The condition wouldn’t last more then a few moments once inside, thankfully. Despite the aforementioned terrible sound everywhere but front and centre, this was an excellent show. I had the chance to laugh and drink, crowd-surf and stand in awe with a load of great friends — this was the type of show that brings just about everyone from the community out of their hidey holes, a genre-transcending performance that unites goth kids, dark ravers, black metallers and prog heads alike.

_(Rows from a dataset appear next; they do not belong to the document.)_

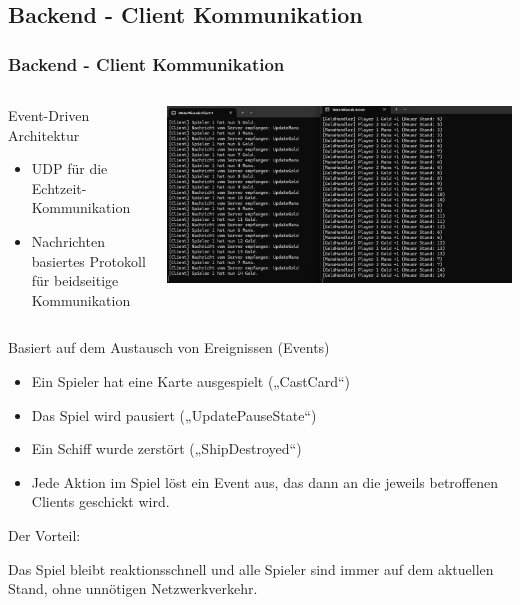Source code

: \documentclass{beamer}
\begin{document}
\subsection{Backend - Client Kommunikation}
\begin{frame}
\frametitle{Backend - Client Kommunikation}
\begin{columns}
  \begin{column}{0.45\textwidth}
    Event-Driven Architektur
    \begin{itemize}
      \item UDP für die Echtzeit-Kommunikation
      \item Nachrichten basiertes Protokoll für beidseitige Kommunikation
    \end{itemize}
  \end{column}
  \begin{column}{0.55\textwidth}
    \includegraphics[width=\textwidth]{Server-Client-Logs.png}
  \end{column}
\end{columns}
\end{frame}
\begin{frame}[fragile]
  \begin{column}{0.85\textwidth}
    Basiert auf dem Austausch von Ereignissen (Events)
    \begin{itemize}
      \item Ein Spieler hat eine Karte ausgespielt („CastCard“)
      \item Das Spiel wird pausiert („UpdatePauseState“)
      \item Ein Schiff wurde zerstört („ShipDestroyed“)
      \item Jede Aktion im Spiel löst ein Event aus, das dann an die jeweils betroffenen Clients geschickt wird.
    \end{itemize}
      Der Vorteil: 
      \item
      Das Spiel bleibt reaktionsschnell und alle Spieler sind immer auf dem aktuellen Stand, ohne unnötigen Netzwerkverkehr.

\end{column}
\end{frame}
\end{document}

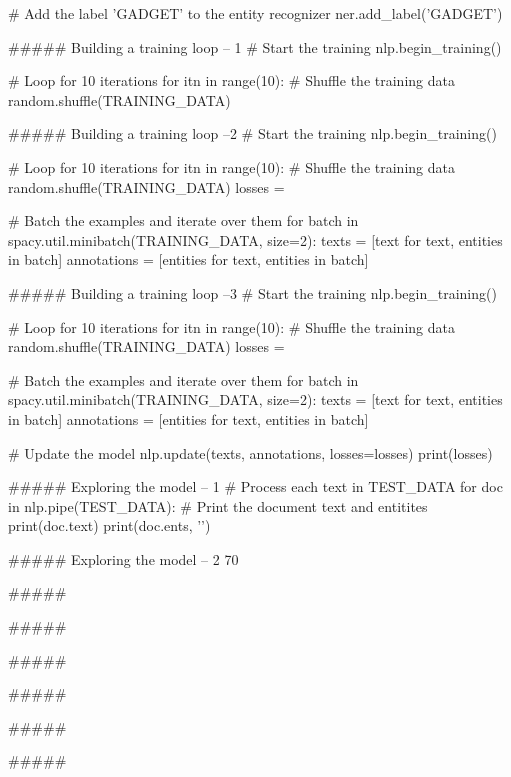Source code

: # Add the label 'GADGET' to the entity recognizer
ner.add_label('GADGET')


##### Building a training loop  -- 1
# Start the training
nlp.begin_training()

# Loop for 10 iterations
for itn in range(10):
    # Shuffle the training data
    random.shuffle(TRAINING_DATA)


##### Building a training loop  --2
# Start the training
nlp.begin_training()

# Loop for 10 iterations
for itn in range(10):
    # Shuffle the training data
    random.shuffle(TRAINING_DATA)
    losses = {}
    
    # Batch the examples and iterate over them
    for batch in spacy.util.minibatch(TRAINING_DATA, size=2):
        texts = [text for text, entities in batch]
        annotations = [entities for text, entities in batch]


##### Building a training loop  --3
# Start the training
nlp.begin_training()

# Loop for 10 iterations
for itn in range(10):
    # Shuffle the training data
    random.shuffle(TRAINING_DATA)
    losses = {}
    
    # Batch the examples and iterate over them
    for batch in spacy.util.minibatch(TRAINING_DATA, size=2):
        texts = [text for text, entities in batch]
        annotations = [entities for text, entities in batch]
        
        # Update the model
        nlp.update(texts, annotations, losses=losses)
        print(losses)


##### Exploring the model  -- 1
# Process each text in TEST_DATA
for doc in nlp.pipe(TEST_DATA):
    # Print the document text and entitites
    print(doc.text)
    print(doc.ents, '\n\n')


##### Exploring the model  -- 2
70%


##### 



##### 



##### 



##### 



##### 



##### 



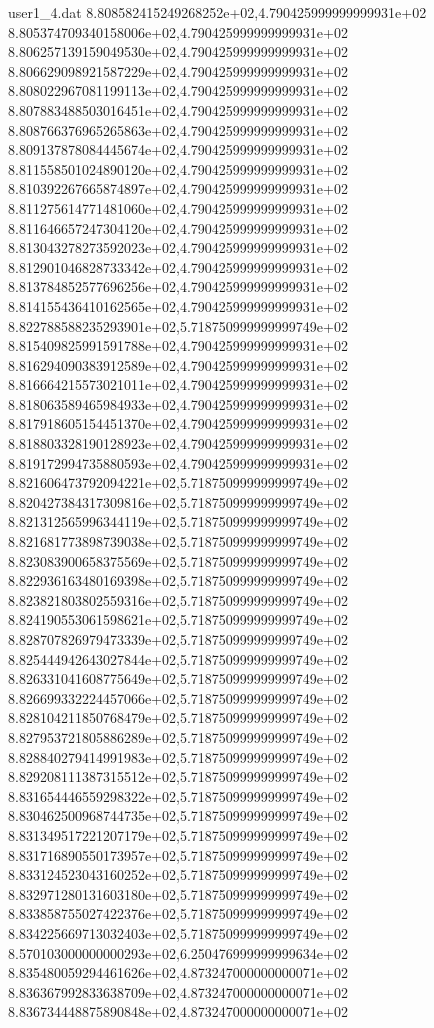 \begin{filecontents}{user1_4.dat}
8.808582415249268252e+02,4.790425999999999931e+02
8.805374709340158006e+02,4.790425999999999931e+02
8.806257139159049530e+02,4.790425999999999931e+02
8.806629098921587229e+02,4.790425999999999931e+02
8.808022967081199113e+02,4.790425999999999931e+02
8.807883488503016451e+02,4.790425999999999931e+02
8.808766376965265863e+02,4.790425999999999931e+02
8.809137878084445674e+02,4.790425999999999931e+02
8.811558501024890120e+02,4.790425999999999931e+02
8.810392267665874897e+02,4.790425999999999931e+02
8.811275614771481060e+02,4.790425999999999931e+02
8.811646657247304120e+02,4.790425999999999931e+02
8.813043278273592023e+02,4.790425999999999931e+02
8.812901046828733342e+02,4.790425999999999931e+02
8.813784852577696256e+02,4.790425999999999931e+02
8.814155436410162565e+02,4.790425999999999931e+02
8.822788588235293901e+02,5.718750999999999749e+02
8.815409825991591788e+02,4.790425999999999931e+02
8.816294090383912589e+02,4.790425999999999931e+02
8.816664215573021011e+02,4.790425999999999931e+02
8.818063589465984933e+02,4.790425999999999931e+02
8.817918605154451370e+02,4.790425999999999931e+02
8.818803328190128923e+02,4.790425999999999931e+02
8.819172994735880593e+02,4.790425999999999931e+02
8.821606473792094221e+02,5.718750999999999749e+02
8.820427384317309816e+02,5.718750999999999749e+02
8.821312565996344119e+02,5.718750999999999749e+02
8.821681773898739038e+02,5.718750999999999749e+02
8.823083900658375569e+02,5.718750999999999749e+02
8.822936163480169398e+02,5.718750999999999749e+02
8.823821803802559316e+02,5.718750999999999749e+02
8.824190553061598621e+02,5.718750999999999749e+02
8.828707826979473339e+02,5.718750999999999749e+02
8.825444942643027844e+02,5.718750999999999749e+02
8.826331041608775649e+02,5.718750999999999749e+02
8.826699332224457066e+02,5.718750999999999749e+02
8.828104211850768479e+02,5.718750999999999749e+02
8.827953721805886289e+02,5.718750999999999749e+02
8.828840279414991983e+02,5.718750999999999749e+02
8.829208111387315512e+02,5.718750999999999749e+02
8.831654446559298322e+02,5.718750999999999749e+02
8.830462500968744735e+02,5.718750999999999749e+02
8.831349517221207179e+02,5.718750999999999749e+02
8.831716890550173957e+02,5.718750999999999749e+02
8.833124523043160252e+02,5.718750999999999749e+02
8.832971280131603180e+02,5.718750999999999749e+02
8.833858755027422376e+02,5.718750999999999749e+02
8.834225669713032403e+02,5.718750999999999749e+02
8.570103000000000293e+02,6.250476999999999634e+02
8.835480059294461626e+02,4.873247000000000071e+02
8.836367992833638709e+02,4.873247000000000071e+02
8.836734448875890848e+02,4.873247000000000071e+02

\end{filecontents}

I walked in and lubed up for the last two songs of Dawn of Ashes’ set. What I caught ably demonstrated that they’d chosen theatrics over musical substance. They were masked, but without the corresponding amount of menace in their sound it felt like they were bluffing, that rather than any true horror lurking beneath their costumes, with any scrutiny there would only be thin air.
Blood Red Throne brought considerably more to the table, upping the ante, in terms of musical quality, as well as sheer energy. They had a great, dirty edge to their sound that complemented their appearance. One of their guitarists was a dead ringer for Dimebag Darryl, saluting the legendary six-stringer when the crowd called him out on this with a riff, a toast and a flip of the bird. Vocalist Vald wore a filthy (bloodstained?) wife-beater and spiked gauntlets, adding impressive, if somewhat monotone, growls over a sound that managed to successfully combine filthy Southern rock with Nordic-influenced metal. I get the sense that they’d be excellent party/adventure companions (the kind that leave you waking up on someone’s floor the following afternoon with a guitar pick in your underwear).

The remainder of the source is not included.